■ WHAT YOU WILL DO
Every line of the material below should be retyped exactly.

■ RECORDS SHOWN

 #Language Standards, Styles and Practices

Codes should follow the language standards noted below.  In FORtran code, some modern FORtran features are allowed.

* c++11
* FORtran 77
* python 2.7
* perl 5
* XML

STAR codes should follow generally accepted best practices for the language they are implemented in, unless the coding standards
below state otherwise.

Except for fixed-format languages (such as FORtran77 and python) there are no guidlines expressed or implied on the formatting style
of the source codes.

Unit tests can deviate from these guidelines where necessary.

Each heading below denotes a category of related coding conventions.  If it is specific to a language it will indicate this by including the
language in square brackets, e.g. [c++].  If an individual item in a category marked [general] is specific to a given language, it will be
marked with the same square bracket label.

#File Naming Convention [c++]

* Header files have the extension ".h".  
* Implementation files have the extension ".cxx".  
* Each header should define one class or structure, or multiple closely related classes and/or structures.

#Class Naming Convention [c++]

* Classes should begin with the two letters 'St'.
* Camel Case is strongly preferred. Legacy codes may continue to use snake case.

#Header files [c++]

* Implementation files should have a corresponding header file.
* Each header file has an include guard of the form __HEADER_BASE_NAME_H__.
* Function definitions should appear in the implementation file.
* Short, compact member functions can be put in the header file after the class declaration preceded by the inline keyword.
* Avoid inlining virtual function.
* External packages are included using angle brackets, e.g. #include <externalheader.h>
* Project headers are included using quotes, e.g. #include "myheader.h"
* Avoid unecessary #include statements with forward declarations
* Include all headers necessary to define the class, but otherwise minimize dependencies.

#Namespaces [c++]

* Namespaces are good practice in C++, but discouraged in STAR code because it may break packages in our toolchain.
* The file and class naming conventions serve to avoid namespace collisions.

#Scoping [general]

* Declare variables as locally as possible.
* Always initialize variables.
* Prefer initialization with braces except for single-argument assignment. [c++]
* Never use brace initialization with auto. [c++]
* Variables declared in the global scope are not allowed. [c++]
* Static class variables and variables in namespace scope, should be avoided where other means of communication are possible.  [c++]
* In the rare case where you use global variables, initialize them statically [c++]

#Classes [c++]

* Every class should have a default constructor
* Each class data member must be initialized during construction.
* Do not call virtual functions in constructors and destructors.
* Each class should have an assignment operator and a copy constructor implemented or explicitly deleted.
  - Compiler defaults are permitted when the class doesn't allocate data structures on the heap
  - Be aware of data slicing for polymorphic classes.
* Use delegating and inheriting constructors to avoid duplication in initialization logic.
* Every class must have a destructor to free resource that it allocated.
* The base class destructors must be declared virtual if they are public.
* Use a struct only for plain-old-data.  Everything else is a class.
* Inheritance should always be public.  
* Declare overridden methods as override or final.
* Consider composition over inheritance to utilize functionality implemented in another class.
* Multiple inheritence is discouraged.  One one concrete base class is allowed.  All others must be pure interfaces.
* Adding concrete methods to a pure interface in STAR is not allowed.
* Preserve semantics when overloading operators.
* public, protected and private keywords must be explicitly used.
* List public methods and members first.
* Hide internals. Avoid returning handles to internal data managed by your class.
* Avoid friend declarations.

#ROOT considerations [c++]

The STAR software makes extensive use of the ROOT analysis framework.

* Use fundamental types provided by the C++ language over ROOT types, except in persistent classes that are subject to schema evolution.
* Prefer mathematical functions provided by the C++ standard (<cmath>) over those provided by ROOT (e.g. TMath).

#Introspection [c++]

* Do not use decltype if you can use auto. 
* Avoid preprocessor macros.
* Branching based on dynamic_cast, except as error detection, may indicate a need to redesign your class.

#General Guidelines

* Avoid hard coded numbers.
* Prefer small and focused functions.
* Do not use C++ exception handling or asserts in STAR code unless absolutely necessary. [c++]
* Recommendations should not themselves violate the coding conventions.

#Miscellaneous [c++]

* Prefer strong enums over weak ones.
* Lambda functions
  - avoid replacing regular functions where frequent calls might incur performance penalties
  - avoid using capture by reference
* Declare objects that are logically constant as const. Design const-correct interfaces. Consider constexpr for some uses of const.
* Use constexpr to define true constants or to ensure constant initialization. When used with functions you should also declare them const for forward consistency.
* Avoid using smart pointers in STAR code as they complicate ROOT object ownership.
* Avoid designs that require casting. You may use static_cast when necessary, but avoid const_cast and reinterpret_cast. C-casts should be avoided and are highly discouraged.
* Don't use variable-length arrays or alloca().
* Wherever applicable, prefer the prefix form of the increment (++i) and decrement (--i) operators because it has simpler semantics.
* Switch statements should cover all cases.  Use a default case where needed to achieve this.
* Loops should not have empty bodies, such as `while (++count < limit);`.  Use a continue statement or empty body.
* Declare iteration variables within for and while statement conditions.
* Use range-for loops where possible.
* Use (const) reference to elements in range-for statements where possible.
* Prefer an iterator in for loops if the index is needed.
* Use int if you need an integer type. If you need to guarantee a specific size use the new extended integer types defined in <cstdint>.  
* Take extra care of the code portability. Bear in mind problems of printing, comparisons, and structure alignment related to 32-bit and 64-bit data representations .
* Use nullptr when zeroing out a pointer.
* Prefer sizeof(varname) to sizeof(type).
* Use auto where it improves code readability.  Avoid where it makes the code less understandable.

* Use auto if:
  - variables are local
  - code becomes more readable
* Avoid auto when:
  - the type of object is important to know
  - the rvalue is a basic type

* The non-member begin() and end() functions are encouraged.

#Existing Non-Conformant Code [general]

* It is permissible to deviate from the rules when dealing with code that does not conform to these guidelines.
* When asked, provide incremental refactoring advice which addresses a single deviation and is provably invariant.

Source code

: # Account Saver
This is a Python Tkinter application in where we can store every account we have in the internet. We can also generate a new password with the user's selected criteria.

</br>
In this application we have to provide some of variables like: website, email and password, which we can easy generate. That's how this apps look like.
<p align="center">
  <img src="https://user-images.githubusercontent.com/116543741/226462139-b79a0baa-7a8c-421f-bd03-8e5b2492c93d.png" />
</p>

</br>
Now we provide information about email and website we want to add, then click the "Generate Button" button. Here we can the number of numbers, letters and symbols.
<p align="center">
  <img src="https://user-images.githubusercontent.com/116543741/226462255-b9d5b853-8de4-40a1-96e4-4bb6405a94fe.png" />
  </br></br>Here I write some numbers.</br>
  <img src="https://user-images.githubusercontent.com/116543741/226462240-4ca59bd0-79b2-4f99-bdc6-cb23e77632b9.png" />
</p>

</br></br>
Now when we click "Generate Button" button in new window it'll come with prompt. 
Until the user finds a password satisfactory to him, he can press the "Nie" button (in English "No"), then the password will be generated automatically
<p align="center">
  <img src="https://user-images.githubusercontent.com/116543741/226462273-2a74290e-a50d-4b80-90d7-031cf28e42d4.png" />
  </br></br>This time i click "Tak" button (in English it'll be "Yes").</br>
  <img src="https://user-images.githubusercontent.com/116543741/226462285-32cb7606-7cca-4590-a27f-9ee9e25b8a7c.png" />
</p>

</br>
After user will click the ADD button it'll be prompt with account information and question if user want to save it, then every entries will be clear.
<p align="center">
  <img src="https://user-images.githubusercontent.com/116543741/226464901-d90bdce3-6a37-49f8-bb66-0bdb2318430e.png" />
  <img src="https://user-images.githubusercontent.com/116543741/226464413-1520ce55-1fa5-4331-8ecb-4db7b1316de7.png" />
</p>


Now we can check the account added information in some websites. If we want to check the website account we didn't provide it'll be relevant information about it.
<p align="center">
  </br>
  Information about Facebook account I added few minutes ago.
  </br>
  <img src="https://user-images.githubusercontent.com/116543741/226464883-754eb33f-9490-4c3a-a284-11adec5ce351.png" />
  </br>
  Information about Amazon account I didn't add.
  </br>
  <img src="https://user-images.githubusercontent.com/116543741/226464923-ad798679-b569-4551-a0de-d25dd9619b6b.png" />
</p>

■ RESULT OF THIS TASK
 #Language Standards, Styles and Practices

Codes should follow the language standards noted below.  In FORtran code, some modern FORtran features are allowed.

* c++11
* FORtran 77
* python 2.7
* perl 5
* XML

STAR codes should follow generally accepted best practices for the language they are implemented in, unless the coding standards
below state otherwise.

Except for fixed-format languages (such as FORtran77 and python) there are no guidlines expressed or implied on the formatting style
of the source codes.

Unit tests can deviate from these guidelines where necessary.

Each heading below denotes a category of related coding conventions.  If it is specific to a language it will indicate this by including the
language in square brackets, e.g. [c++].  If an individual item in a category marked [general] is specific to a given language, it will be
marked with the same square bracket label.

#File Naming Convention [c++]

* Header files have the extension ".h".  
* Implementation files have the extension ".cxx".  
* Each header should define one class or structure, or multiple closely related classes and/or structures.

#Class Naming Convention [c++]

* Classes should begin with the two letters 'St'.
* Camel Case is strongly preferred. Legacy codes may continue to use snake case.

#Header files [c++]

* Implementation files should have a corresponding header file.
* Each header file has an include guard of the form __HEADER_BASE_NAME_H__.
* Function definitions should appear in the implementation file.
* Short, compact member functions can be put in the header file after the class declaration preceded by the inline keyword.
* Avoid inlining virtual function.
* External packages are included using angle brackets, e.g. #include <externalheader.h>
* Project headers are included using quotes, e.g. #include "myheader.h"
* Avoid unecessary #include statements with forward declarations
* Include all headers necessary to define the class, but otherwise minimize dependencies.

#Namespaces [c++]

* Namespaces are good practice in C++, but discouraged in STAR code because it may break packages in our toolchain.
* The file and class naming conventions serve to avoid namespace collisions.

#Scoping [general]

* Declare variables as locally as possible.
* Always initialize variables.
* Prefer initialization with braces except for single-argument assignment. [c++]
* Never use brace initialization with auto. [c++]
* Variables declared in the global scope are not allowed. [c++]
* Static class variables and variables in namespace scope, should be avoided where other means of communication are possible.  [c++]
* In the rare case where you use global variables, initialize them statically [c++]

#Classes [c++]

* Every class should have a default constructor
* Each class data member must be initialized during construction.
* Do not call virtual functions in constructors and destructors.
* Each class should have an assignment operator and a copy constructor implemented or explicitly deleted.
  - Compiler defaults are permitted when the class doesn't allocate data structures on the heap
  - Be aware of data slicing for polymorphic classes.
* Use delegating and inheriting constructors to avoid duplication in initialization logic.
* Every class must have a destructor to free resource that it allocated.
* The base class destructors must be declared virtual if they are public.
* Use a struct only for plain-old-data.  Everything else is a class.
* Inheritance should always be public.  
* Declare overridden methods as override or final.
* Consider composition over inheritance to utilize functionality implemented in another class.
* Multiple inheritence is discouraged.  One one concrete base class is allowed.  All others must be pure interfaces.
* Adding concrete methods to a pure interface in STAR is not allowed.
* Preserve semantics when overloading operators.
* public, protected and private keywords must be explicitly used.
* List public methods and members first.
* Hide internals. Avoid returning handles to internal data managed by your class.
* Avoid friend declarations.

#ROOT considerations [c++]

The STAR software makes extensive use of the ROOT analysis framework.

* Use fundamental types provided by the C++ language over ROOT types, except in persistent classes that are subject to schema evolution.
* Prefer mathematical functions provided by the C++ standard (<cmath>) over those provided by ROOT (e.g. TMath).

#Introspection [c++]

* Do not use decltype if you can use auto. 
* Avoid preprocessor macros.
* Branching based on dynamic_cast, except as error detection, may indicate a need to redesign your class.

#General Guidelines

* Avoid hard coded numbers.
* Prefer small and focused functions.
* Do not use C++ exception handling or asserts in STAR code unless absolutely necessary. [c++]
* Recommendations should not themselves violate the coding conventions.

#Miscellaneous [c++]

* Prefer strong enums over weak ones.
* Lambda functions
  - avoid replacing regular functions where frequent calls might incur performance penalties
  - avoid using capture by reference
* Declare objects that are logically constant as const. Design const-correct interfaces. Consider constexpr for some uses of const.
* Use constexpr to define true constants or to ensure constant initialization. When used with functions you should also declare them const for forward consistency.
* Avoid using smart pointers in STAR code as they complicate ROOT object ownership.
* Avoid designs that require casting. You may use static_cast when necessary, but avoid const_cast and reinterpret_cast. C-casts should be avoided and are highly discouraged.
* Don't use variable-length arrays or alloca().
* Wherever applicable, prefer the prefix form of the increment (++i) and decrement (--i) operators because it has simpler semantics.
* Switch statements should cover all cases.  Use a default case where needed to achieve this.
* Loops should not have empty bodies, such as `while (++count < limit);`.  Use a continue statement or empty body.
* Declare iteration variables within for and while statement conditions.
* Use range-for loops where possible.
* Use (const) reference to elements in range-for statements where possible.
* Prefer an iterator in for loops if the index is needed.
* Use int if you need an integer type. If you need to guarantee a specific size use the new extended integer types defined in <cstdint>.  
* Take extra care of the code portability. Bear in mind problems of printing, comparisons, and structure alignment related to 32-bit and 64-bit data representations .
* Use nullptr when zeroing out a pointer.
* Prefer sizeof(varname) to sizeof(type).
* Use auto where it improves code readability.  Avoid where it makes the code less understandable.

* Use auto if:
  - variables are local
  - code becomes more readable
* Avoid auto when:
  - the type of object is important to know
  - the rvalue is a basic type

* The non-member begin() and end() functions are encouraged.

#Existing Non-Conformant Code [general]

* It is permissible to deviate from the rules when dealing with code that does not conform to these guidelines.
* When asked, provide incremental refactoring advice which addresses a single deviation and is provably invariant.

Source code

: # Account Saver
This is a Python Tkinter application in where we can store every account we have in the internet. We can also generate a new password with the user's selected criteria.

</br>
In this application we have to provide some of variables like: website, email and password, which we can easy generate. That's how this apps look like.
<p align="center">
  <img src="https://user-images.githubusercontent.com/116543741/226462139-b79a0baa-7a8c-421f-bd03-8e5b2492c93d.png" />
</p>

</br>
Now we provide information about email and website we want to add, then click the "Generate Button" button. Here we can the number of numbers, letters and symbols.
<p align="center">
  <img src="https://user-images.githubusercontent.com/116543741/226462255-b9d5b853-8de4-40a1-96e4-4bb6405a94fe.png" />
  </br></br>Here I write some numbers.</br>
  <img src="https://user-images.githubusercontent.com/116543741/226462240-4ca59bd0-79b2-4f99-bdc6-cb23e77632b9.png" />
</p>

</br></br>
Now when we click "Generate Button" button in new window it'll come with prompt. 
Until the user finds a password satisfactory to him, he can press the "Nie" button (in English "No"), then the password will be generated automatically
<p align="center">
  <img src="https://user-images.githubusercontent.com/116543741/226462273-2a74290e-a50d-4b80-90d7-031cf28e42d4.png" />
  </br></br>This time i click "Tak" button (in English it'll be "Yes").</br>
  <img src="https://user-images.githubusercontent.com/116543741/226462285-32cb7606-7cca-4590-a27f-9ee9e25b8a7c.png" />
</p>

</br>
After user will click the ADD button it'll be prompt with account information and question if user want to save it, then every entries will be clear.
<p align="center">
  <img src="https://user-images.githubusercontent.com/116543741/226464901-d90bdce3-6a37-49f8-bb66-0bdb2318430e.png" />
  <img src="https://user-images.githubusercontent.com/116543741/226464413-1520ce55-1fa5-4331-8ecb-4db7b1316de7.png" />
</p>


Now we can check the account added information in some websites. If we want to check the website account we didn't provide it'll be relevant information about it.
<p align="center">
  </br>
  Information about Facebook account I added few minutes ago.
  </br>
  <img src="https://user-images.githubusercontent.com/116543741/226464883-754eb33f-9490-4c3a-a284-11adec5ce351.png" />
  </br>
  Information about Amazon account I didn't add.
  </br>
  <img src="https://user-images.githubusercontent.com/116543741/226464923-ad798679-b569-4551-a0de-d25dd9619b6b.png" />
</p>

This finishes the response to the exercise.